[Source texts of formatted documents]

•••

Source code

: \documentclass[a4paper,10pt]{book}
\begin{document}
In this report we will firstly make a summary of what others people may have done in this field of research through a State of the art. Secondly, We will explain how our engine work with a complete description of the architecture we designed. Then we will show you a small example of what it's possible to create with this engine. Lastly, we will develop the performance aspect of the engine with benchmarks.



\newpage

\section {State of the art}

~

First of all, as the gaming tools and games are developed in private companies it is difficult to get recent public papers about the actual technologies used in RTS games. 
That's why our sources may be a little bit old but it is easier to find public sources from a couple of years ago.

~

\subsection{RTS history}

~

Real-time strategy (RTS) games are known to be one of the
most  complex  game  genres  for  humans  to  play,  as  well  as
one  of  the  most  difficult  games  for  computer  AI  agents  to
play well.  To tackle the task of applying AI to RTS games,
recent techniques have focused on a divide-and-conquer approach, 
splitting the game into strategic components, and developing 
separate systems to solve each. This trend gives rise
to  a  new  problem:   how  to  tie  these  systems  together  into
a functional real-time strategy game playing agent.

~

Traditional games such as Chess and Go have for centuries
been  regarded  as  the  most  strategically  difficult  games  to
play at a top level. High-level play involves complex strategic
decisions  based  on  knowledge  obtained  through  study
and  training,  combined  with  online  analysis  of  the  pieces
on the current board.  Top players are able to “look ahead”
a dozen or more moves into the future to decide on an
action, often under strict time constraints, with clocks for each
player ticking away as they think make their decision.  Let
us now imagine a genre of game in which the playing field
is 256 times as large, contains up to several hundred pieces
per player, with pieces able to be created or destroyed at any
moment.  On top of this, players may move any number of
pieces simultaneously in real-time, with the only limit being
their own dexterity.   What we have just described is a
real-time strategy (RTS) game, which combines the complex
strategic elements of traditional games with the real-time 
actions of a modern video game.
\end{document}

•••

## What is required
Begin at the first line of the records above and quote every line verbatim through the one that contains "To tackle the".

## Result below
Source code

: \documentclass[a4paper,10pt]{book}
\begin{document}
In this report we will firstly make a summary of what others people may have done in this field of research through a State of the art. Secondly, We will explain how our engine work with a complete description of the architecture we designed. Then we will show you a small example of what it's possible to create with this engine. Lastly, we will develop the performance aspect of the engine with benchmarks.



\newpage

\section {State of the art}

~

First of all, as the gaming tools and games are developed in private companies it is difficult to get recent public papers about the actual technologies used in RTS games. 
That's why our sources may be a little bit old but it is easier to find public sources from a couple of years ago.

~

\subsection{RTS history}

~

Real-time strategy (RTS) games are known to be one of the
most  complex  game  genres  for  humans  to  play,  as  well  as
one  of  the  most  difficult  games  for  computer  AI  agents  to
play well.  To tackle the task of applying AI to RTS games,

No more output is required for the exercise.